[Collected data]
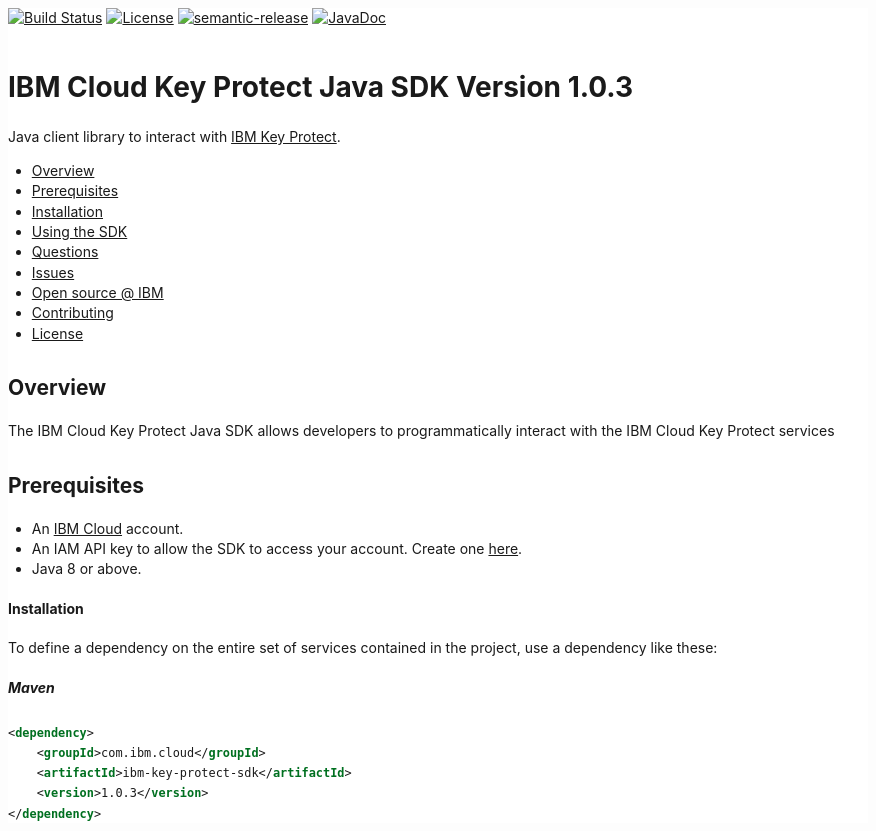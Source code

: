 [![Build Status](https://travis-ci.com/IBM/keyprotect-java-client.svg?branch=master)](https://travis-ci.com/IBM/keyprotect-java-client)
[![License](https://img.shields.io/badge/License-Apache%202.0-blue.svg)](https://opensource.org/licenses/Apache-2.0)
[![semantic-release](https://img.shields.io/badge/%20%20%F0%9F%93%A6%F0%9F%9A%80-semantic--release-e10079.svg)](https://github.com/semantic-release/semantic-release)
[![JavaDoc](https://img.shields.io/badge/javadoc-reference-blue.svg)](https://www.javadoc.io/doc/com.ibm.cloud/ibm-key-protect-sdk/latest/index.html)

# IBM Cloud Key Protect Java SDK Version 1.0.3
Java client library to interact with [IBM Key Protect](https://cloud.ibm.com/apidocs/key-protect).





- [Overview](#overview)
- [Prerequisites](#prerequisites)
- [Installation](#installation)
- [Using the SDK](#using-the-sdk)
- [Questions](#questions)
- [Issues](#issues)
- [Open source @ IBM](#open-source--ibm)
- [Contributing](#contributing)
- [License](#license)



## Overview

The IBM Cloud Key Protect Java SDK allows developers to programmatically interact with the IBM Cloud Key Protect services

## Prerequisites

[ibm-cloud-onboarding]: https://cloud.ibm.com/registration

* An [IBM Cloud][ibm-cloud-onboarding] account.
* An IAM API key to allow the SDK to access your account. Create one [here](https://cloud.ibm.com/iam/apikeys).
* Java 8 or above.


#### Installation
To define a dependency on the entire set of services contained in the project, use a dependency like these:

##### Maven

```xml
<dependency>
	<groupId>com.ibm.cloud</groupId>
	<artifactId>ibm-key-protect-sdk</artifactId>
	<version>1.0.3</version>
</dependency>
```
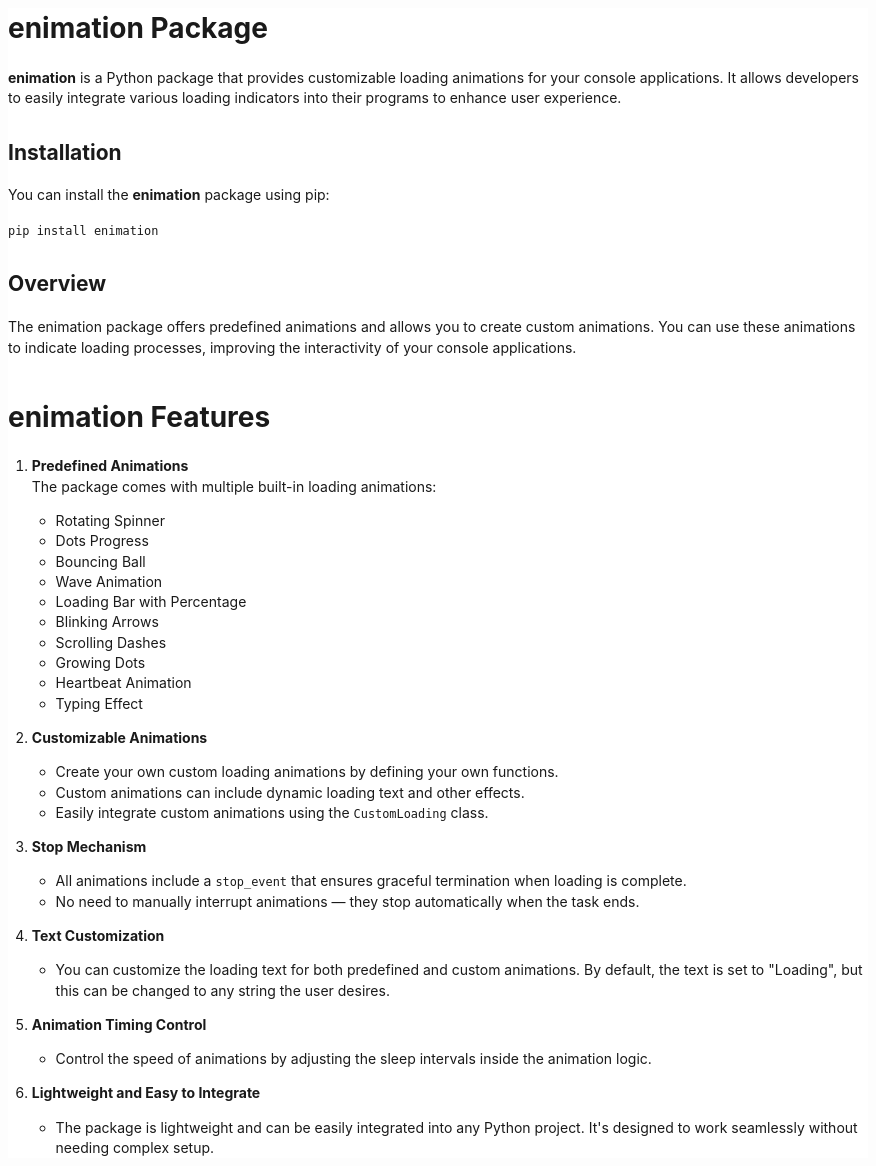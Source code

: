 
# enimation Package

**enimation** is a Python package that provides customizable loading animations for your console applications. It allows developers to easily integrate various loading indicators into their programs to enhance user experience.

## Installation

You can install the **enimation** package using pip:

```bash
pip install enimation
```
## Overview

The enimation package offers predefined animations and allows you to create custom animations. You can use these animations to indicate loading processes, improving the interactivity of your console applications.

# enimation Features

1. **Predefined Animations**  
   The package comes with multiple built-in loading animations:
   - Rotating Spinner
   - Dots Progress
   - Bouncing Ball
   - Wave Animation
   - Loading Bar with Percentage
   - Blinking Arrows
   - Scrolling Dashes
   - Growing Dots
   - Heartbeat Animation
   - Typing Effect

2. **Customizable Animations**  
   - Create your own custom loading animations by defining your own functions.
   - Custom animations can include dynamic loading text and other effects.
   - Easily integrate custom animations using the `CustomLoading` class.

3. **Stop Mechanism**  
   - All animations include a `stop_event` that ensures graceful termination when loading is complete.
   - No need to manually interrupt animations — they stop automatically when the task ends.

4. **Text Customization**  
   - You can customize the loading text for both predefined and custom animations. By default, the text is set to "Loading", but this can be changed to any string the user desires.

5. **Animation Timing Control**  
   - Control the speed of animations by adjusting the sleep intervals inside the animation logic.

6. **Lightweight and Easy to Integrate**  
   - The package is lightweight and can be easily integrated into any Python project. It's designed to work seamlessly without needing complex setup.
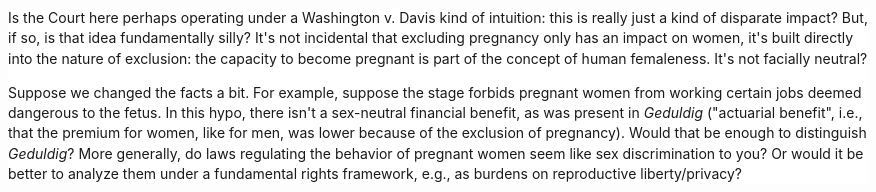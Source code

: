 Is the Court here perhaps operating under a Washington v. Davis kind of intuition: this is really just a kind of disparate impact?  But, if so, is that idea fundamentally silly?  It's not incidental that excluding pregnancy only has an impact on women, it's built directly into the nature of exclusion: the capacity to become pregnant is part of the concept of human femaleness. It's not facially neutral?

Suppose we changed the facts a bit. For example, suppose the stage forbids pregnant women from working certain jobs deemed dangerous to the fetus. In this hypo, there isn't a sex-neutral financial benefit, as was present in *Geduldig* ("actuarial benefit", i.e., that the premium for women, like for men, was lower because of the exclusion of pregnancy).  Would that be enough to distinguish *Geduldig*?  More generally, do laws regulating the behavior of pregnant women seem like sex discrimination to you?  Or would it be better to analyze them under a fundamental rights framework, e.g., as burdens on reproductive liberty/privacy?


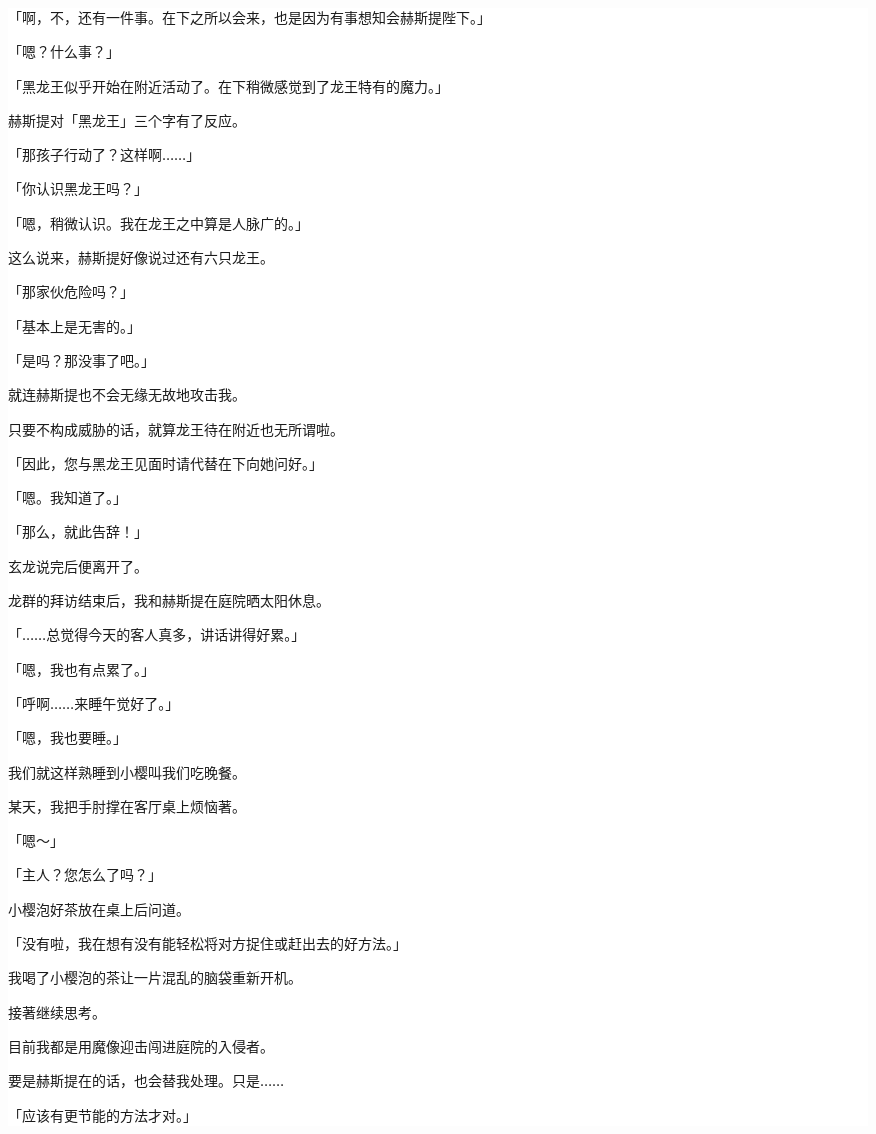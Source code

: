 「啊，不，还有一件事。在下之所以会来，也是因为有事想知会赫斯提陛下。」

「嗯？什么事？」

「黑龙王似乎开始在附近活动了。在下稍微感觉到了龙王特有的魔力。」

赫斯提对「黑龙王」三个字有了反应。

「那孩子行动了？这样啊……」

「你认识黑龙王吗？」

「嗯，稍微认识。我在龙王之中算是人脉广的。」

这么说来，赫斯提好像说过还有六只龙王。

「那家伙危险吗？」

「基本上是无害的。」

「是吗？那没事了吧。」

就连赫斯提也不会无缘无故地攻击我。

只要不构成威胁的话，就算龙王待在附近也无所谓啦。

「因此，您与黑龙王见面时请代替在下向她问好。」

「嗯。我知道了。」

「那么，就此告辞！」

玄龙说完后便离开了。

龙群的拜访结束后，我和赫斯提在庭院晒太阳休息。

「……总觉得今天的客人真多，讲话讲得好累。」

「嗯，我也有点累了。」

「呼啊……来睡午觉好了。」

「嗯，我也要睡。」

我们就这样熟睡到小樱叫我们吃晚餐。

某天，我把手肘撑在客厅桌上烦恼著。

「嗯～」

「主人？您怎么了吗？」

小樱泡好茶放在桌上后问道。

「没有啦，我在想有没有能轻松将对方捉住或赶出去的好方法。」

我喝了小樱泡的茶让一片混乱的脑袋重新开机。

接著继续思考。

目前我都是用魔像迎击闯进庭院的入侵者。

要是赫斯提在的话，也会替我处理。只是……

「应该有更节能的方法才对。」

YOUR GOAL >> For each line in the data that contains the string "like", give a copy of that line.

TASK SOLUTION >>
To define a dependency on the entire set of services contained in the project, use a dependency like these:
Suppose we changed the facts a bit. For example, suppose the stage forbids pregnant women from working certain jobs deemed dangerous to the fetus. In this hypo, there isn't a sex-neutral financial benefit, as was present in *Geduldig* ("actuarial benefit", i.e., that the premium for women, like for men, was lower because of the exclusion of pregnancy).  Would that be enough to distinguish *Geduldig*?  More generally, do laws regulating the behavior of pregnant women seem like sex discrimination to you?  Or would it be better to analyze them under a fundamental rights framework, e.g., as burdens on reproductive liberty/privacy?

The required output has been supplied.